» Source information
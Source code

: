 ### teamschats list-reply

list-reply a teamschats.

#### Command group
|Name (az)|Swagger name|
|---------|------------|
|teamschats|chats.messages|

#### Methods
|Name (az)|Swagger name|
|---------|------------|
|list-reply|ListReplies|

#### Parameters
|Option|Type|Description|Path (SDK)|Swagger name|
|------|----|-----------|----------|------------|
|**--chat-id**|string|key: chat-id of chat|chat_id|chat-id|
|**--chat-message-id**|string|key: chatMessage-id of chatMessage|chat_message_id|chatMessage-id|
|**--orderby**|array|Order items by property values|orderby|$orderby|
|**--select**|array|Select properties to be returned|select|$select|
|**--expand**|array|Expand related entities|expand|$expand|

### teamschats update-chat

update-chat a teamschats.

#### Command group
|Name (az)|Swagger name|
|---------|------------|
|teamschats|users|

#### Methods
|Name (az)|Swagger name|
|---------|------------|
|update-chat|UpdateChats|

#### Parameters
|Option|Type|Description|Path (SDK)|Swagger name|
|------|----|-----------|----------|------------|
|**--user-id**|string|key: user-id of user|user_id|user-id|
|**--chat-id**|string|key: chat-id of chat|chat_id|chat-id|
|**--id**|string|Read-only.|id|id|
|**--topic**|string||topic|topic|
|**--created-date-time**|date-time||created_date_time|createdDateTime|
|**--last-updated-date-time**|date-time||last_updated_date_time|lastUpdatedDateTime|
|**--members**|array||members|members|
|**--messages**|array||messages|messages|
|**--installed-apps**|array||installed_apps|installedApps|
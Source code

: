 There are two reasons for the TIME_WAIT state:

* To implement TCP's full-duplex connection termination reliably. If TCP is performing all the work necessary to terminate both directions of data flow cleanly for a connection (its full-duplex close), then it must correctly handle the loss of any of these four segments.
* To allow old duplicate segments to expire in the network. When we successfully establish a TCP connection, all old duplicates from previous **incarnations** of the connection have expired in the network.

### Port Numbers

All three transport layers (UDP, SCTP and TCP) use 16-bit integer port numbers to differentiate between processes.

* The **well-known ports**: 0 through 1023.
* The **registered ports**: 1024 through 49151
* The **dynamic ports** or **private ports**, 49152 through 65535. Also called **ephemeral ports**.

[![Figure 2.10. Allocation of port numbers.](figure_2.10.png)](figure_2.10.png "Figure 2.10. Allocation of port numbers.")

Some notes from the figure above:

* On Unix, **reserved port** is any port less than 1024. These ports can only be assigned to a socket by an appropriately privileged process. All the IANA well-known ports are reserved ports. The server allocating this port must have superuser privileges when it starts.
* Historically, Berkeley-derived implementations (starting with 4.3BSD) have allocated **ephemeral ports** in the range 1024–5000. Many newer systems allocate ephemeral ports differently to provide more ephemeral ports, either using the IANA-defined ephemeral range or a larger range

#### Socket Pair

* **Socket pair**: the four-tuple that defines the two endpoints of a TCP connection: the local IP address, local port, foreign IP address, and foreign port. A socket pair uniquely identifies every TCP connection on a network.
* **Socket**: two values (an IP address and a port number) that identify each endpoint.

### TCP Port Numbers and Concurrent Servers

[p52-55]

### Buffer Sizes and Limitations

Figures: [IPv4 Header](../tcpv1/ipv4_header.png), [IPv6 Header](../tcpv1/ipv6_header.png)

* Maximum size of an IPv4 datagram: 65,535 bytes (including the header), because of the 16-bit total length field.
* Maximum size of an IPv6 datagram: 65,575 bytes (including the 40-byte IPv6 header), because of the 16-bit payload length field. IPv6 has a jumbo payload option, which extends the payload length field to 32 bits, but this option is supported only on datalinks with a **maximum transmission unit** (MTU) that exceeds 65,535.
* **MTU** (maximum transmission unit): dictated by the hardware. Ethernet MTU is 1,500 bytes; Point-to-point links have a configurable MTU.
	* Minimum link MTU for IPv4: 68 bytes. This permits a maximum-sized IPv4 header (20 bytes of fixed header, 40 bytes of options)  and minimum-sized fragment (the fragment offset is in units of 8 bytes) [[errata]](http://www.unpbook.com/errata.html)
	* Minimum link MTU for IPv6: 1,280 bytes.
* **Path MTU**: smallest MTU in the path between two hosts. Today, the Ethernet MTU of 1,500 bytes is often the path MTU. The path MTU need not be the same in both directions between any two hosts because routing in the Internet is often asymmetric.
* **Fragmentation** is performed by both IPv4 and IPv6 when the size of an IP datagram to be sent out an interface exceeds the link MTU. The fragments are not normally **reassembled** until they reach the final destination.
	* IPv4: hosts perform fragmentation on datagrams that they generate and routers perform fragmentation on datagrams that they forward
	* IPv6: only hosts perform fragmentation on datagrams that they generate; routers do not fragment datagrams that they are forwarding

» Problem to solve
Print the entries once more, identical in every line.

» Your response
Source code

: ### teamschats list-reply

list-reply a teamschats.

#### Command group
|Name (az)|Swagger name|
|---------|------------|
|teamschats|chats.messages|

#### Methods
|Name (az)|Swagger name|
|---------|------------|
|list-reply|ListReplies|

#### Parameters
|Option|Type|Description|Path (SDK)|Swagger name|
|------|----|-----------|----------|------------|
|**--chat-id**|string|key: chat-id of chat|chat_id|chat-id|
|**--chat-message-id**|string|key: chatMessage-id of chatMessage|chat_message_id|chatMessage-id|
|**--orderby**|array|Order items by property values|orderby|$orderby|
|**--select**|array|Select properties to be returned|select|$select|
|**--expand**|array|Expand related entities|expand|$expand|

### teamschats update-chat

update-chat a teamschats.

#### Command group
|Name (az)|Swagger name|
|---------|------------|
|teamschats|users|

#### Methods
|Name (az)|Swagger name|
|---------|------------|
|update-chat|UpdateChats|

#### Parameters
|Option|Type|Description|Path (SDK)|Swagger name|
|------|----|-----------|----------|------------|
|**--user-id**|string|key: user-id of user|user_id|user-id|
|**--chat-id**|string|key: chat-id of chat|chat_id|chat-id|
|**--id**|string|Read-only.|id|id|
|**--topic**|string||topic|topic|
|**--created-date-time**|date-time||created_date_time|createdDateTime|
|**--last-updated-date-time**|date-time||last_updated_date_time|lastUpdatedDateTime|
|**--members**|array||members|members|
|**--messages**|array||messages|messages|
|**--installed-apps**|array||installed_apps|installedApps|
Source code

: There are two reasons for the TIME_WAIT state:

* To implement TCP's full-duplex connection termination reliably. If TCP is performing all the work necessary to terminate both directions of data flow cleanly for a connection (its full-duplex close), then it must correctly handle the loss of any of these four segments.
* To allow old duplicate segments to expire in the network. When we successfully establish a TCP connection, all old duplicates from previous **incarnations** of the connection have expired in the network.

### Port Numbers

All three transport layers (UDP, SCTP and TCP) use 16-bit integer port numbers to differentiate between processes.

* The **well-known ports**: 0 through 1023.
* The **registered ports**: 1024 through 49151
* The **dynamic ports** or **private ports**, 49152 through 65535. Also called **ephemeral ports**.

[![Figure 2.10. Allocation of port numbers.](figure_2.10.png)](figure_2.10.png "Figure 2.10. Allocation of port numbers.")

Some notes from the figure above:

* On Unix, **reserved port** is any port less than 1024. These ports can only be assigned to a socket by an appropriately privileged process. All the IANA well-known ports are reserved ports. The server allocating this port must have superuser privileges when it starts.
* Historically, Berkeley-derived implementations (starting with 4.3BSD) have allocated **ephemeral ports** in the range 1024–5000. Many newer systems allocate ephemeral ports differently to provide more ephemeral ports, either using the IANA-defined ephemeral range or a larger range

#### Socket Pair

* **Socket pair**: the four-tuple that defines the two endpoints of a TCP connection: the local IP address, local port, foreign IP address, and foreign port. A socket pair uniquely identifies every TCP connection on a network.
* **Socket**: two values (an IP address and a port number) that identify each endpoint.

### TCP Port Numbers and Concurrent Servers

[p52-55]

### Buffer Sizes and Limitations

Figures: [IPv4 Header](../tcpv1/ipv4_header.png), [IPv6 Header](../tcpv1/ipv6_header.png)

* Maximum size of an IPv4 datagram: 65,535 bytes (including the header), because of the 16-bit total length field.
* Maximum size of an IPv6 datagram: 65,575 bytes (including the 40-byte IPv6 header), because of the 16-bit payload length field. IPv6 has a jumbo payload option, which extends the payload length field to 32 bits, but this option is supported only on datalinks with a **maximum transmission unit** (MTU) that exceeds 65,535.
* **MTU** (maximum transmission unit): dictated by the hardware. Ethernet MTU is 1,500 bytes; Point-to-point links have a configurable MTU.
	* Minimum link MTU for IPv4: 68 bytes. This permits a maximum-sized IPv4 header (20 bytes of fixed header, 40 bytes of options)  and minimum-sized fragment (the fragment offset is in units of 8 bytes) [[errata]](http://www.unpbook.com/errata.html)
	* Minimum link MTU for IPv6: 1,280 bytes.
* **Path MTU**: smallest MTU in the path between two hosts. Today, the Ethernet MTU of 1,500 bytes is often the path MTU. The path MTU need not be the same in both directions between any two hosts because routing in the Internet is often asymmetric.
* **Fragmentation** is performed by both IPv4 and IPv6 when the size of an IP datagram to be sent out an interface exceeds the link MTU. The fragments are not normally **reassembled** until they reach the final destination.
	* IPv4: hosts perform fragmentation on datagrams that they generate and routers perform fragmentation on datagrams that they forward
	* IPv6: only hosts perform fragmentation on datagrams that they generate; routers do not fragment datagrams that they are forwarding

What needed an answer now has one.